#### [Problem]
All pictures are to be skipped; retype only the lines from the top of the entries through the line with "Alternative definition from", both included.
··· Input data ···
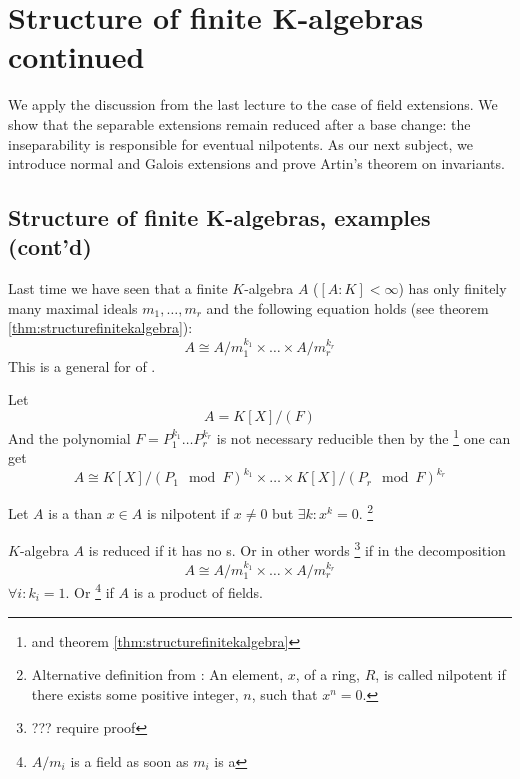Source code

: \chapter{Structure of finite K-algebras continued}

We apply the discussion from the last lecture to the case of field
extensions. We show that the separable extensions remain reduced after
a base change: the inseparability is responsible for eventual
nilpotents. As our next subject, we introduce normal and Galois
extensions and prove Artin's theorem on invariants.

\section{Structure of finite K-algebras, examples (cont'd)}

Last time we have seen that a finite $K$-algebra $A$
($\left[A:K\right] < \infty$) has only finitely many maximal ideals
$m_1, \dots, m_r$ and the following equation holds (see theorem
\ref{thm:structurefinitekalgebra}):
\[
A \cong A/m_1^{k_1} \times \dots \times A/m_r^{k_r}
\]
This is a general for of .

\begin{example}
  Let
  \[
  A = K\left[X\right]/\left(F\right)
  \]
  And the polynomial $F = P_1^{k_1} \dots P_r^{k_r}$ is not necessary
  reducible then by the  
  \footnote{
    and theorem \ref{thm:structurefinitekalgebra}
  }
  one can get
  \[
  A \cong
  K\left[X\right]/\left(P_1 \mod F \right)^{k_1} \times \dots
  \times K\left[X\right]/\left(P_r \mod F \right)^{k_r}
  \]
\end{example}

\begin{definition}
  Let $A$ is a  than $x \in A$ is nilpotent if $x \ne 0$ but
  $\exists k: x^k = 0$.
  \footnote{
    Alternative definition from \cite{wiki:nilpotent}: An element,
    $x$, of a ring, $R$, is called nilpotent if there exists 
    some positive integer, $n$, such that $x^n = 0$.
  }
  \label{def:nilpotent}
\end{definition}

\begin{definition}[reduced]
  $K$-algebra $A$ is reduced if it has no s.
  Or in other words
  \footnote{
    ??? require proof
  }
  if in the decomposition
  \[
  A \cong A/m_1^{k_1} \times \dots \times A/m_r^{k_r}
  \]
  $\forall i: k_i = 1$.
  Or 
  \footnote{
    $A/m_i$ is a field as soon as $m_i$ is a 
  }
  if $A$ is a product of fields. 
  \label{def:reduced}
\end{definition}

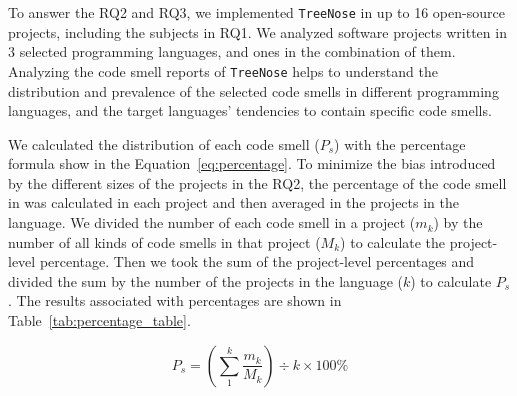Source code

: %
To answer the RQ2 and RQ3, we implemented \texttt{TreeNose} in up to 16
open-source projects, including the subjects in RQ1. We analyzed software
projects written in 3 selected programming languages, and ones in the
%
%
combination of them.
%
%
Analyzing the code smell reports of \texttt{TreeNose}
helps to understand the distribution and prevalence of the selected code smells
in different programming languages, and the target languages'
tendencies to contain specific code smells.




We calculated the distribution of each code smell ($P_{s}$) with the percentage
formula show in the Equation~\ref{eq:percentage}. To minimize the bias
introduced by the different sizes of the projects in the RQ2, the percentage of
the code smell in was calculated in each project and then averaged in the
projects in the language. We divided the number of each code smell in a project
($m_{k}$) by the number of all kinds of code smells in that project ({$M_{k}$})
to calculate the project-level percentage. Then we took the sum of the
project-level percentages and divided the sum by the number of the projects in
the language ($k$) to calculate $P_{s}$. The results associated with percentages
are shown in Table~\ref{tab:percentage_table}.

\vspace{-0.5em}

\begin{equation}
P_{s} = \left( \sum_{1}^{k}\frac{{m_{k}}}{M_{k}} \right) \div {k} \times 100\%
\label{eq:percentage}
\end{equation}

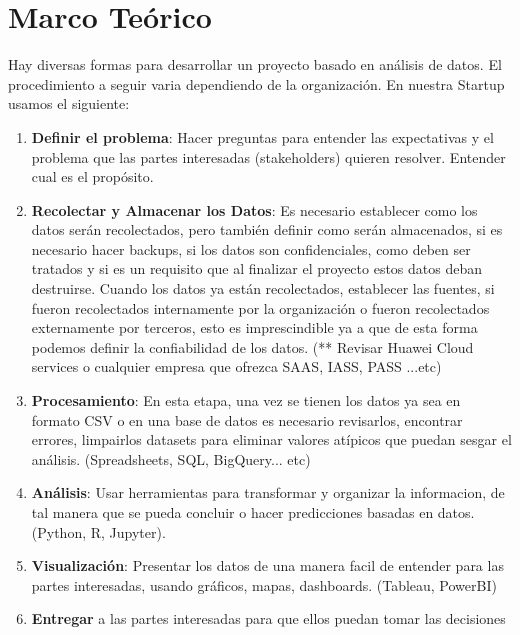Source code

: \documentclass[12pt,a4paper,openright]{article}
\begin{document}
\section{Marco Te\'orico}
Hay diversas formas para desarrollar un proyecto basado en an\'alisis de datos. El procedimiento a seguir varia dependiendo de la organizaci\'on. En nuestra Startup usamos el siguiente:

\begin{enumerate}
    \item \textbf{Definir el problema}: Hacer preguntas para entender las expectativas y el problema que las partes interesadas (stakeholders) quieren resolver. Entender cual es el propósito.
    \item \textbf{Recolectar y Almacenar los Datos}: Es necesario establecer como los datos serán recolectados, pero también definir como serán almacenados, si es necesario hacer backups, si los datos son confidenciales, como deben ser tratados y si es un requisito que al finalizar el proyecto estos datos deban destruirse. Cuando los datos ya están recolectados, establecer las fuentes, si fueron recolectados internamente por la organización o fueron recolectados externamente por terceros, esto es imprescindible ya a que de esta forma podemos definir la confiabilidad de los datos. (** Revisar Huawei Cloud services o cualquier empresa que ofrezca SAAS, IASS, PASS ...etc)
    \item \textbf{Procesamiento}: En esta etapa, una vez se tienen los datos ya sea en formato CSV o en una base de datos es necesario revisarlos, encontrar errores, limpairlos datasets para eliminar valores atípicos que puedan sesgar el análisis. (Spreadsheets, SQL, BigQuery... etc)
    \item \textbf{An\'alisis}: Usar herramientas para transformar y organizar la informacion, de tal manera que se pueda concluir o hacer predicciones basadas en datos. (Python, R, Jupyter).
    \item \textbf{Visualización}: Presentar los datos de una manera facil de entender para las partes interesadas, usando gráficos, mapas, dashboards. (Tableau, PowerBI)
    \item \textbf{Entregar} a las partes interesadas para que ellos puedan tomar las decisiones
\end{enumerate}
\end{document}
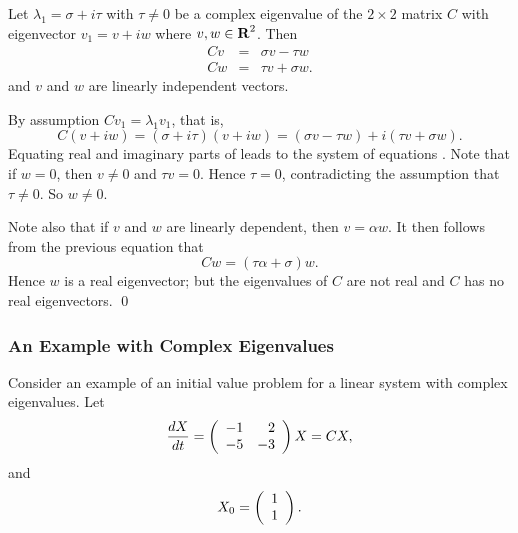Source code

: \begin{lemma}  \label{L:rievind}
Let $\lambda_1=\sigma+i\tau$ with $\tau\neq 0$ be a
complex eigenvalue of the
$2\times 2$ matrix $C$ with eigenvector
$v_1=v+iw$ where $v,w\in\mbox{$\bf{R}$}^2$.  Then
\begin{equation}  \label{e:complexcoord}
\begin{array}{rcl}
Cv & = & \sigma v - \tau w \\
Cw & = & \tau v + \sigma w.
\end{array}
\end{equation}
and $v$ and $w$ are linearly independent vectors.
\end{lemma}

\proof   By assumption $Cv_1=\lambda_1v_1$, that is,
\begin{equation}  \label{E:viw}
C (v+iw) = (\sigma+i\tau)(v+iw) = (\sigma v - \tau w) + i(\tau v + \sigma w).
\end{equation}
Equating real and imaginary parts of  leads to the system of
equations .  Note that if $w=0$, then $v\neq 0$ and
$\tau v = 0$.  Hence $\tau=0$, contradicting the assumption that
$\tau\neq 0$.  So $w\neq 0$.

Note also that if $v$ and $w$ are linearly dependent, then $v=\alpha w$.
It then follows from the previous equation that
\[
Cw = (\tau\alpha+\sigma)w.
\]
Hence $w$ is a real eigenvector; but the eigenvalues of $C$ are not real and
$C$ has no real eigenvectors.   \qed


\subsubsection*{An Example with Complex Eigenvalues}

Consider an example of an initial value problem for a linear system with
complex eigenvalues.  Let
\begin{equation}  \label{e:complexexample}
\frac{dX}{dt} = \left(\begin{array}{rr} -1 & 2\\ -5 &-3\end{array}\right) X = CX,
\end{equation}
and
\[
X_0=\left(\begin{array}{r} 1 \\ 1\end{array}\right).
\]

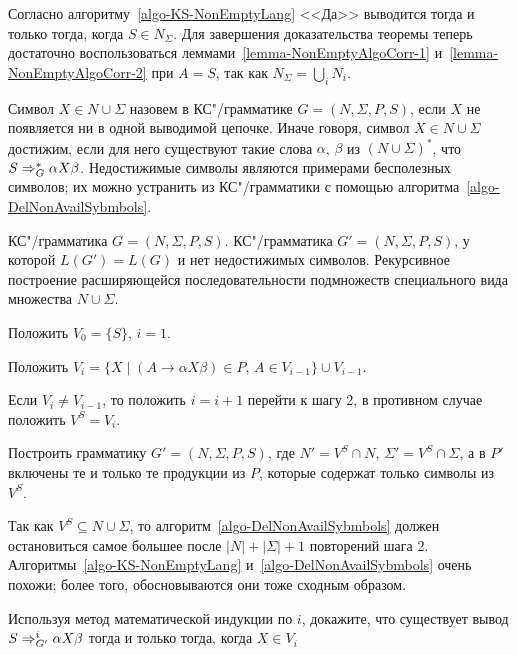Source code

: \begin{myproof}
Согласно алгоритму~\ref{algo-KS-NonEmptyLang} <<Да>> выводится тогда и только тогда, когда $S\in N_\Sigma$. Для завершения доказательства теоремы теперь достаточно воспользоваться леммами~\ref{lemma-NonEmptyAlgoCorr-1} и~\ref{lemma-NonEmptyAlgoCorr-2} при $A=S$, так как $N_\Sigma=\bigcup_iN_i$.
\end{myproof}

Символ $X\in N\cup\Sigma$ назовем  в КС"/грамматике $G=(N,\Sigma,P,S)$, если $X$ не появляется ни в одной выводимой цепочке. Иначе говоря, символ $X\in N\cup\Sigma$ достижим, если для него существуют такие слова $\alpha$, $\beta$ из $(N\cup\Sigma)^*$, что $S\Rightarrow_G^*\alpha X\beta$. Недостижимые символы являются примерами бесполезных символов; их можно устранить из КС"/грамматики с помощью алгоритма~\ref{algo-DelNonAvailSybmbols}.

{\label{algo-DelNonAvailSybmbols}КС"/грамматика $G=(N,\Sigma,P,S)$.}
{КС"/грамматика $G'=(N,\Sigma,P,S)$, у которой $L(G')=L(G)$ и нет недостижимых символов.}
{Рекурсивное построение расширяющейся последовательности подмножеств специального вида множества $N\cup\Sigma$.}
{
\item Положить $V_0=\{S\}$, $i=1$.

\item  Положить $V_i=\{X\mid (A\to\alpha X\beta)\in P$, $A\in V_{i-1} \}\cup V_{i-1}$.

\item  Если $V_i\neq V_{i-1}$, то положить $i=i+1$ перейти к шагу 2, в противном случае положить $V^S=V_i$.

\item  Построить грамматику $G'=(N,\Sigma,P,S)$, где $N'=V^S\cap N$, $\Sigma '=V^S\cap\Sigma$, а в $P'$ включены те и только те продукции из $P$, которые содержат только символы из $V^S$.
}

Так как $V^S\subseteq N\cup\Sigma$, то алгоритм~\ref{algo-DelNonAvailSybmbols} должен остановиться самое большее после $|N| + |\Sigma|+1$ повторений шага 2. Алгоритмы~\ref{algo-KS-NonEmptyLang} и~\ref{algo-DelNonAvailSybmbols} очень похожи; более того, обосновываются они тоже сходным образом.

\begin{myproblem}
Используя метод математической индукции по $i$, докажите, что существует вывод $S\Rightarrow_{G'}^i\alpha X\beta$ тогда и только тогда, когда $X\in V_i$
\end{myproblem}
···
#### [Task result]
Source code

: \chapter{Structure of finite K-algebras continued}

We apply the discussion from the last lecture to the case of field
extensions. We show that the separable extensions remain reduced after
a base change: the inseparability is responsible for eventual
nilpotents. As our next subject, we introduce normal and Galois
extensions and prove Artin's theorem on invariants.

\section{Structure of finite K-algebras, examples (cont'd)}

Last time we have seen that a finite $K$-algebra $A$
($\left[A:K\right] < \infty$) has only finitely many maximal ideals
$m_1, \dots, m_r$ and the following equation holds (see theorem
\ref{thm:structurefinitekalgebra}):
\[
A \cong A/m_1^{k_1} \times \dots \times A/m_r^{k_r}
\]
This is a general for of .

\begin{example}
  Let
  \[
  A = K\left[X\right]/\left(F\right)
  \]
  And the polynomial $F = P_1^{k_1} \dots P_r^{k_r}$ is not necessary
  reducible then by the  
  \footnote{
    and theorem \ref{thm:structurefinitekalgebra}
  }
  one can get
  \[
  A \cong
  K\left[X\right]/\left(P_1 \mod F \right)^{k_1} \times \dots
  \times K\left[X\right]/\left(P_r \mod F \right)^{k_r}
  \]
\end{example}

\begin{definition}
  Let $A$ is a  than $x \in A$ is nilpotent if $x \ne 0$ but
  $\exists k: x^k = 0$.
  \footnote{
    Alternative definition from \cite{wiki:nilpotent}: An element,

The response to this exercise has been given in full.